-- Source material follows --

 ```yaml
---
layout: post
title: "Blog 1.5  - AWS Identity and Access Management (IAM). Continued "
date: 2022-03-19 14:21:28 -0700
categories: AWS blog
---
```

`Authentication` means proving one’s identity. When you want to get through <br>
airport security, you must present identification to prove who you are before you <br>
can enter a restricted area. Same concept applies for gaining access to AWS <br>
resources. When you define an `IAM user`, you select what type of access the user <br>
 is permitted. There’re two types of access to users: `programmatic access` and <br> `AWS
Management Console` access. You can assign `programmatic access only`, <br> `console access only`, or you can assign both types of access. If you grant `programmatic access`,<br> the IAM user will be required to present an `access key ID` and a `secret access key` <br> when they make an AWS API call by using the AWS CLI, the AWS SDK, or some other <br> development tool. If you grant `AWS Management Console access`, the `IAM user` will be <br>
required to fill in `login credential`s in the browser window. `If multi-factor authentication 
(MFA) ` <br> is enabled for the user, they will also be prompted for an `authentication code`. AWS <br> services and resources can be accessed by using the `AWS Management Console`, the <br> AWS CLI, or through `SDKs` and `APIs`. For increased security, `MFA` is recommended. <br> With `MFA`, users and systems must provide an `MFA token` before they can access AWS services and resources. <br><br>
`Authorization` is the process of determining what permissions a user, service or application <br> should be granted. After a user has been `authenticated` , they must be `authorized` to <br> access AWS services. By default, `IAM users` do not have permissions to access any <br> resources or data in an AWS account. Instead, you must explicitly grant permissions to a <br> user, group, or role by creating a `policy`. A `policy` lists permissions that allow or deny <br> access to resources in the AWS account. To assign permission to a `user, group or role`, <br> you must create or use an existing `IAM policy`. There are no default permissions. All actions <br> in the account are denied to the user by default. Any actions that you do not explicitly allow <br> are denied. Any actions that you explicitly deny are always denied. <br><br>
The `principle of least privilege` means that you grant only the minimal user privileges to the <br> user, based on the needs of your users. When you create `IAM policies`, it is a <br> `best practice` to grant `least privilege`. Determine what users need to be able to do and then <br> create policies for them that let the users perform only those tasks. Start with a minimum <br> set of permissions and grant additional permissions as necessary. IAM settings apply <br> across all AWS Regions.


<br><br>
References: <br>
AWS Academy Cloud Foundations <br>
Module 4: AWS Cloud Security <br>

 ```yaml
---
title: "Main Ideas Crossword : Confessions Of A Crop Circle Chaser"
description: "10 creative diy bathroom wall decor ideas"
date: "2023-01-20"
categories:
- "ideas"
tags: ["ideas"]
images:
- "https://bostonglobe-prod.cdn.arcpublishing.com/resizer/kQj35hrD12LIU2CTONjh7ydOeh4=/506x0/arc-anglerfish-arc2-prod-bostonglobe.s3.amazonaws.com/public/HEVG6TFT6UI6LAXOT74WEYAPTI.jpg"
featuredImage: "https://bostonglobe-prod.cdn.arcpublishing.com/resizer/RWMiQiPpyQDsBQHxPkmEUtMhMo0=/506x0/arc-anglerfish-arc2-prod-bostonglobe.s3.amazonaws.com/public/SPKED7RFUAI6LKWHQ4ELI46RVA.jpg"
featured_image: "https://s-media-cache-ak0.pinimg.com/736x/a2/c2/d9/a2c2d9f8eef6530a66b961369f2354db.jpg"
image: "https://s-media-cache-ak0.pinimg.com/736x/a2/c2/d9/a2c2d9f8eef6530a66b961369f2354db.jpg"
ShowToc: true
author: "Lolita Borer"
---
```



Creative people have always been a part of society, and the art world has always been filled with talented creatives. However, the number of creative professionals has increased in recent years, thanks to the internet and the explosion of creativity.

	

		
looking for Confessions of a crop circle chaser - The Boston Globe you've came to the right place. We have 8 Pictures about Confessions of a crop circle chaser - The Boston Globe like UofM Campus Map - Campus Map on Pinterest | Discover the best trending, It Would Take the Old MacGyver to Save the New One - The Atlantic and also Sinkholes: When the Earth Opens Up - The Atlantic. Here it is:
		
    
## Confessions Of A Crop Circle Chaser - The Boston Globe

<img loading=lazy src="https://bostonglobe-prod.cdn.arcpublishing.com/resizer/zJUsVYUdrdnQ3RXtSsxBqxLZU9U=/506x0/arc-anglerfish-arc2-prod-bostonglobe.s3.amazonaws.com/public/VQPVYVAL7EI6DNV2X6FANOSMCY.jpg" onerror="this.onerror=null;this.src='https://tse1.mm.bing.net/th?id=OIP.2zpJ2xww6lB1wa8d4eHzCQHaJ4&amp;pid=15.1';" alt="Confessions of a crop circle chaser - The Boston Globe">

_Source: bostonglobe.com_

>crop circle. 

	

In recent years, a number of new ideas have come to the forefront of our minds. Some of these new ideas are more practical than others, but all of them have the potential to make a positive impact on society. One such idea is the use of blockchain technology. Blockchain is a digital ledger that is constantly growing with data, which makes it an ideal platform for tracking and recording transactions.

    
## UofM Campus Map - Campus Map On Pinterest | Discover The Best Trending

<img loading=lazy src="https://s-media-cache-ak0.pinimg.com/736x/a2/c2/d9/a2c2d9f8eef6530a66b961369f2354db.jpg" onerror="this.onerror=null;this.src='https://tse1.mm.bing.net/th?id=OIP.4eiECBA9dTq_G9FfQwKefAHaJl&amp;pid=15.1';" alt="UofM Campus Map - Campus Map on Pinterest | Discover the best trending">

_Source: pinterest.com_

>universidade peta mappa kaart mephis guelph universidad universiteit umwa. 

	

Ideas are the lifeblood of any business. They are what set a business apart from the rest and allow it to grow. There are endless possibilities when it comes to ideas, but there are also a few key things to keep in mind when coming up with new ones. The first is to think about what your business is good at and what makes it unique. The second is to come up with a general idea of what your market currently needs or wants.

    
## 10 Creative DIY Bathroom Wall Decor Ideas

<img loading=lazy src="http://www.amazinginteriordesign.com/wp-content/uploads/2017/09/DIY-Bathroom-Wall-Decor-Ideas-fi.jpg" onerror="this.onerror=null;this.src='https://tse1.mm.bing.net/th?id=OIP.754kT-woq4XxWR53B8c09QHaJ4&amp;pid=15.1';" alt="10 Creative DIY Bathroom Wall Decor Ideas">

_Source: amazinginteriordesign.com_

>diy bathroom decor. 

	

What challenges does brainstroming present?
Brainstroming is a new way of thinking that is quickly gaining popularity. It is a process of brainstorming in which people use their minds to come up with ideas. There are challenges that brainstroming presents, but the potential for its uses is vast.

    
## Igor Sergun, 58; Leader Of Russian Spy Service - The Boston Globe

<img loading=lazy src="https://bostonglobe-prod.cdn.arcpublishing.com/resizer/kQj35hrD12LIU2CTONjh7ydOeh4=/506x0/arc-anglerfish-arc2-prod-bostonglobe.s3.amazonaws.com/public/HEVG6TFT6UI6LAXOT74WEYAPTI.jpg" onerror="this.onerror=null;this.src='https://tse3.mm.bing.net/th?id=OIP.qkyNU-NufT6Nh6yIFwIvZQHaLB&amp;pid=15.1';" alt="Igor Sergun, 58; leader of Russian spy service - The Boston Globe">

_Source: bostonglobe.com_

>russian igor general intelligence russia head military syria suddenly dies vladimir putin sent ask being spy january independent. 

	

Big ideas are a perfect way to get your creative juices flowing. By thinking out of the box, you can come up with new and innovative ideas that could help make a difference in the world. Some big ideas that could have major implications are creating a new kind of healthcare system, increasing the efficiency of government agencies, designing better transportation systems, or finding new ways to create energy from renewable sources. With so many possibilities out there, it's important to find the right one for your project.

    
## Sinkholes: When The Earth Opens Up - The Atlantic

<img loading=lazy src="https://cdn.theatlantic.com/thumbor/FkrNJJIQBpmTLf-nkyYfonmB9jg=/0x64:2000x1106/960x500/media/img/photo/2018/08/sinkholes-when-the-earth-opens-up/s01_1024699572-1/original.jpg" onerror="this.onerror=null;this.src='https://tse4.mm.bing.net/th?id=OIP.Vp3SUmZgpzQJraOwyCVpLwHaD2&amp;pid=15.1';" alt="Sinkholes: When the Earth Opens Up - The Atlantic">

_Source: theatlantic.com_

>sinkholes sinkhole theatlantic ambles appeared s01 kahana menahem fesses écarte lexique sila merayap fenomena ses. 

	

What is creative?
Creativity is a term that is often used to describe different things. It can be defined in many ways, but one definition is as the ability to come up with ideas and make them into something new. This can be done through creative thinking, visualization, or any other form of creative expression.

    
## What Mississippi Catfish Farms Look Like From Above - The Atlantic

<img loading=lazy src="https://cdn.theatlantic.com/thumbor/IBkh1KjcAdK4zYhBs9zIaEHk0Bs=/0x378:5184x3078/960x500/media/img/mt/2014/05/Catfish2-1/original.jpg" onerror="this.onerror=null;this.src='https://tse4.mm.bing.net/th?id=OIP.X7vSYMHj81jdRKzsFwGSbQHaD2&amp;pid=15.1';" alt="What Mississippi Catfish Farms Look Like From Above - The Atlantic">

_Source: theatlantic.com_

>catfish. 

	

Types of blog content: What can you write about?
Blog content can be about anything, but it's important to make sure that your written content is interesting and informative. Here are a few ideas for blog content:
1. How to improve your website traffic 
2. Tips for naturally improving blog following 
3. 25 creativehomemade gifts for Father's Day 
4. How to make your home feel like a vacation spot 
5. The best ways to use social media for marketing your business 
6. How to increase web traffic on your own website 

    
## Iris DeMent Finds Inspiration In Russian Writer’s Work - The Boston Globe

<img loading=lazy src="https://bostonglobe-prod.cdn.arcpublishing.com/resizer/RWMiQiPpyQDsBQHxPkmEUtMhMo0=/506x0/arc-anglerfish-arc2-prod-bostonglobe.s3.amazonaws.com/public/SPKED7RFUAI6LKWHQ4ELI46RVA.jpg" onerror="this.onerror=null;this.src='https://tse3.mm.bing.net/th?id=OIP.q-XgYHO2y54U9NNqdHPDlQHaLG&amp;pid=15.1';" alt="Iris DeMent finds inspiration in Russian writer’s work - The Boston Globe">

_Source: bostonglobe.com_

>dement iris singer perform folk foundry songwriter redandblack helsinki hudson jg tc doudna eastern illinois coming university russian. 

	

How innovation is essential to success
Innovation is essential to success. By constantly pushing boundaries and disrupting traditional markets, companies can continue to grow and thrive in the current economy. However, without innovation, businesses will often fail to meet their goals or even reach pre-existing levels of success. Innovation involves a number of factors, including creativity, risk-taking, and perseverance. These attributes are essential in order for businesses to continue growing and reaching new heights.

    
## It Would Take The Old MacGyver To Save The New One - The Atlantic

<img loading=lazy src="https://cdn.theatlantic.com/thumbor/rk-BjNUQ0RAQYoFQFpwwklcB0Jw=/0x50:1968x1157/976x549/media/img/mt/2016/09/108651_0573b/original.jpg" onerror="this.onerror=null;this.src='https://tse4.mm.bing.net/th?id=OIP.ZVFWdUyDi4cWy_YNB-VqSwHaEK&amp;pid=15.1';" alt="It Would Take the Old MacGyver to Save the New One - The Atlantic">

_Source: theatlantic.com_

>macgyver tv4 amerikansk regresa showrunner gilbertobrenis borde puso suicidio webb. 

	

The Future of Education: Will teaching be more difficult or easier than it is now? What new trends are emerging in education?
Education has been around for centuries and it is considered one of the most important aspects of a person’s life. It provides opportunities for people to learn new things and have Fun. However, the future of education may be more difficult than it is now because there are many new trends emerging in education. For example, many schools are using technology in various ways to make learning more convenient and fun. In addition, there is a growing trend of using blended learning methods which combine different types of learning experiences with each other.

-- Source material concluded --

Description of the task. Copy all lines above containing the string "challenges".

Your response.
What challenges does brainstroming present?
Brainstroming is a new way of thinking that is quickly gaining popularity. It is a process of brainstorming in which people use their minds to come up with ideas. There are challenges that brainstroming presents, but the potential for its uses is vast.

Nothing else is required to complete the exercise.